3.3.1. Data Splitting

This step can increase scalability, minimize potential conflicts, and enhance the performance by splitting the dataset into two non-overlapping sets: 80% for the training set and 20% for the test set [31]. This split is instrumental in expediting computational procedures and harnessing the power of parallel processing [2]. It allows for more efficient memory usage, aids in model evaluation without compromising unseen data, and supports enhanced experimentation, enabling various model iterations and hyperparameter tuning.

3.3.2. The Correlation Matrix

Within the realm of data science, one of the most common statistical measures is the correlation coefficient since it can be used to dependencies in data and identify potential causal relationships. These correlations can be used to determine the importance of the features in ML tasks [32] because the relationship between the feature set and the target feature may serve as a reference for the significance of the feature [33]. To achieve high precision in ML task, Karl Pearson’s linear correlation coefficient was employed in this work, as indicated in Equation (1) [34], because it is efficient, accurate, and significant. It is based on the covariance method and is used globally.

r = \frac{\sum (X - \bar{X}) (Y - \bar{Y})}{\sqrt{\sum {(X - \bar{X})}^{2} \sqrt{{(Y - \bar{Y})}^{2}}}}

(1)

where

$\bar{X}$ : The mean of the X variable;
$\bar{Y}$ : The mean of the Y variable.

We conduct a comprehensive examination of the data to discern potential correlations among the features. As presented in Figure 5 and Table 4, it appears that there is no significant correlation that can be taken into account.

3.4. An Overview of the Applied Models

The pursuit of intelligent and cost-effective energy management in the future requires the development of prediction models that encapsulate chillers’ energy consumption patterns, drawing upon available data. For this endeavor, an array of advanced regression techniques has been employed to forge robust and forward-looking models, including LR, GBRT, RFR, SRT, PR, and RTE, for modeling the chiller energy and forecast potential outcomes.
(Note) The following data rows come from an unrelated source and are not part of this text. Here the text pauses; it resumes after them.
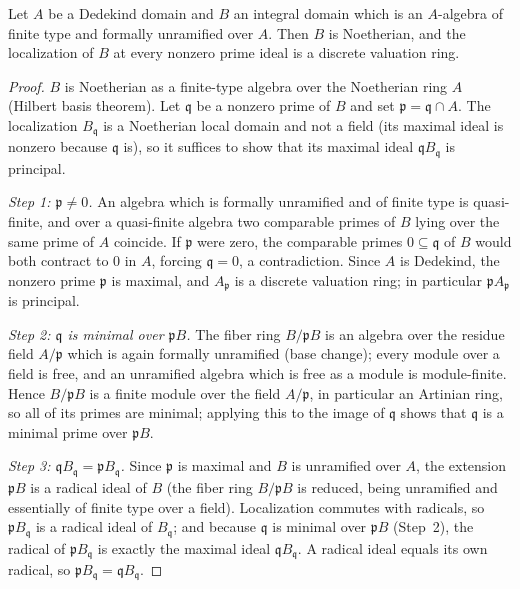 \begin{theorem}
  \label{pa-thm:unramified_finiteType_dedekind_dvr}
  \leanok

  Let \(A\) be a Dedekind domain and \(B\) an integral domain which is an \(A\)-algebra of
  finite type and formally unramified over \(A\). Then \(B\) is Noetherian, and the
  localization of \(B\) at every nonzero prime ideal is a discrete valuation ring.
\end{theorem}
\begin{proof}
  \leanok
  \(B\) is Noetherian as a finite-type algebra over the Noetherian ring \(A\) (Hilbert basis
  theorem). Let \(\mathfrak q\) be a nonzero prime of \(B\) and set
  \(\mathfrak p = \mathfrak q \cap A\). The localization \(B_{\mathfrak q}\) is a Noetherian
  local domain and not a field (its maximal ideal is nonzero because \(\mathfrak q\) is), so
  it suffices to show that its maximal ideal \(\mathfrak q B_{\mathfrak q}\) is principal.

  \emph{Step 1: \(\mathfrak p \neq 0\).} An algebra which is formally unramified and of
  finite type is quasi-finite, and over a quasi-finite algebra two comparable primes of
  \(B\) lying over the same prime of \(A\) coincide. If \(\mathfrak p\) were zero, the
  comparable primes \(0 \subseteq \mathfrak q\) of \(B\) would both contract to \(0\) in
  \(A\), forcing \(\mathfrak q = 0\), a contradiction. Since \(A\) is Dedekind, the nonzero
  prime \(\mathfrak p\) is maximal, and \(A_{\mathfrak p}\) is a discrete valuation ring; in
  particular \(\mathfrak p A_{\mathfrak p}\) is principal.

  \emph{Step 2: \(\mathfrak q\) is minimal over \(\mathfrak p B\).} The fiber ring
  \(B/\mathfrak p B\) is an algebra over the residue field \(A/\mathfrak p\) which is again
  formally unramified (base change); every module over a field is free, and an unramified
  algebra which is free as a module is module-finite. Hence \(B/\mathfrak p B\) is a finite
  module over the field \(A/\mathfrak p\), in particular an Artinian ring, so all of its
  primes are minimal; applying this to the image of \(\mathfrak q\) shows that
  \(\mathfrak q\) is a minimal prime over \(\mathfrak p B\).

  \emph{Step 3: \(\mathfrak q B_{\mathfrak q} = \mathfrak p B_{\mathfrak q}\).} Since
  \(\mathfrak p\) is maximal and \(B\) is unramified over \(A\), the extension
  \(\mathfrak p B\) is a radical ideal of \(B\) (the fiber ring \(B/\mathfrak p B\) is
  reduced, being unramified and essentially of finite type over a field). Localization
  commutes with radicals, so \(\mathfrak p B_{\mathfrak q}\) is a radical ideal of
  \(B_{\mathfrak q}\); and because \(\mathfrak q\) is minimal over \(\mathfrak p B\)
  (Step~2), the radical of \(\mathfrak p B_{\mathfrak q}\) is exactly the maximal ideal
  \(\mathfrak q B_{\mathfrak q}\). A radical ideal equals its own radical, so
  \(\mathfrak p B_{\mathfrak q} = \mathfrak q B_{\mathfrak q}\).


\end{proof}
In the realm of supervised ML, one method employed to rigorously assess the performance of ML algorithms is discrete training tests. This method involves the segregation of the data into distinct groups: the first group undertakes the responsibility of training the ML model, rigorously exposing it to diverse datasets and patterns, while the second group focuses on scrutinizing and evaluating the model’s accuracy and predictive capabilities. This bifurcation facilitates a robust evaluation framework, enabling comprehensive assessments of the model’s efficacy, its generalizability, and its adeptness in discerning patterns and making accurate predictions. Next, we briefly describe the different regression techniques considered in this work.

3.4.1. Linear Regression (LR)

Linear regression is one of the simplest and most popular supervised ML algorithms. It operates on the principle of establishing a linear relationship between the input features and the corresponding target variable. It endeavors to identify the best-fitting line that minimizes the discrepancy between the predicted values and the actual values. This algorithm leverages mathematical computations to estimate the coefficients that govern the linear equation, allowing for precise predictions of the target variable based on the provided input features. Linear regression finds extensive utility in diverse domains, including but not limited to predictive modeling, trend analyses, and correlation assessments, making it a foundational and widely employed tool in data analysis and ML tasks [35].